Zo had hij volgens Liekendael blijk gegeven van vooringenomenheid. Het hof volgt die opvatting, waarna woedende menigten de ruiten van justitiepaleizen aan diggelen gooien. Ze krijgt ook te maken met moeizame procedures rond de opheffing van de parlementaire onschendbaarheid van toppolitici die betrokken zijn bij smeergeld- en zedenaffaires. Liekendael heeft zich in die stormen laten gelden als een steile magistrate, die de letter van de wet boven alles laat prevaleren.

Daarom werden er deze maand nogal wat vraagtekens geplaatst bij het achterwege blijven van een vervolging wegens meineed door de gewezen voorzitters van de Socialistische Partij. Louis Tobback, Karel van Miert en Frank Vandenbroucke getuigden dat ze niets afwisten van een donatie door helikopterfabrikant Agusta. Volgens het Openbaar Ministerie logen zij.

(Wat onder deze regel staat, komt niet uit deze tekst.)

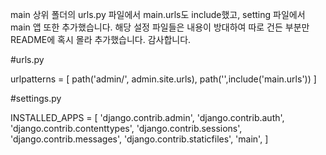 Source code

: main 상위 폴더의 urls.py 파일에서 main.urls도 include했고, setting 파일에서 main 앱 또한 추가했습니다.
해당 설정 파일들은 내용이 방대하여 따로 건든 부분만 README에 혹시 몰라 추가했습니다.
감사합니다.

#urls.py

urlpatterns = [
    path('admin/', admin.site.urls),
    path('',include('main.urls'))
]

#settings.py

INSTALLED_APPS = [
    'django.contrib.admin',
    'django.contrib.auth',
    'django.contrib.contenttypes',
    'django.contrib.sessions',
    'django.contrib.messages',
    'django.contrib.staticfiles',
    'main',
]
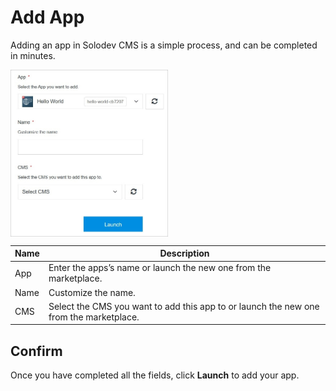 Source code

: # Add App

Adding an app in Solodev CMS is a simple process, and can be completed in minutes.

<img src="../../../../images/addapp.jpg" alt="addapp" style="width: 50%; display: block"></a>

**Name** | **Description** 
:--- | ---
App | Enter the apps’s name or launch the new one from the marketplace.
Name | Customize the name.
CMS | Select the CMS you want to add this app to or launch the new one from the marketplace.

## Confirm

Once you have completed all the fields, click **Launch** to add your app.
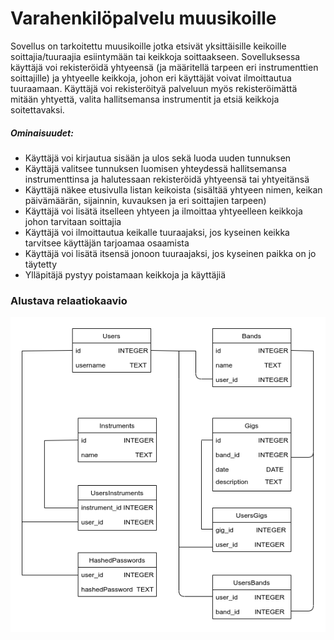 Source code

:# Varahenkilöpalvelu muusikoille


Sovellus on tarkoitettu muusikoille jotka etsivät yksittäisille keikoille soittajia/tuuraajia esiintymään tai keikkoja soittaakseen. Sovelluksessa käyttäjä voi rekisteröidä yhtyeensä (ja määritellä tarpeen eri instrumenttien soittajille) ja yhtyeelle keikkoja, johon eri käyttäjät voivat ilmoittautua tuuraamaan. Käyttäjä voi rekisteröityä palveluun myös rekisteröimättä mitään yhtyettä, valita hallitsemansa instrumentit ja etsiä keikkoja soitettavaksi.
  
##### Ominaisuudet:

- Käyttäjä voi kirjautua sisään ja ulos sekä luoda uuden tunnuksen
- Käyttäjä valitsee tunnuksen luomisen yhteydessä hallitsemansa instrumenttinsa ja halutessaan rekisteröidä yhtyeensä tai yhtyeitänsä
- Käyttäjä näkee etusivulla listan keikoista (sisältää yhtyeen nimen, keikan päivämäärän, sijainnin, kuvauksen ja eri soittajien tarpeen)
- Käyttäjä voi lisätä itselleen yhtyeen ja ilmoittaa yhtyeelleen keikkoja johon tarvitaan soittajia
- Käyttäjä voi ilmoittautua keikalle tuuraajaksi, jos kyseinen keikka tarvitsee käyttäjän tarjoamaa osaamista
- Käyttäjä voi lisätä itsensä jonoon tuuraajaksi, jos kyseinen paikka on jo täytetty
- Ylläpitäjä pystyy poistamaan keikkoja ja käyttäjiä


### Alustava relaatiokaavio

![schema](https://github.com/Faktatykki/musician-reserve-service/blob/main/documentation/spareperson_schema.png)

Liekendael heeft veel gezichten.

Naar de buitenwacht maakt de overtuigde vrijgezellin een strenge indruk: ze snibt en sneert, en met een imposante bril, een oerdegelijke garderobe en zware juwelen doet ze weinig om dat imago te veranderen. Intimi schetsen een ander beeld. Ze is ‘humoristisch’ en ‘zeer charmant’. Een enkele keer heeft ze haar ivoren toren verlaten voor een optreden op het scherm, en zeker in Vlaanderen herwon ze daarmee even wat krediet toen bleek dat ze zowaar redelijk het Nederlands beheerst.

Of het requisitoir van Liekendael in het Agusta/Dassault-proces de geschiedenisboeken zal halen als haar zwanenzang of als een galmende gongslag van een woelige carrière, zal vooral worden bepaald door de uitspraak van het Hof. Het is de vraag of ze dat in functie meemaakt. Op 12 december van dit jaar viert Liekendael haar zeventigste verjaardag en wordt dan ’toegelaten tot het emeritaat’.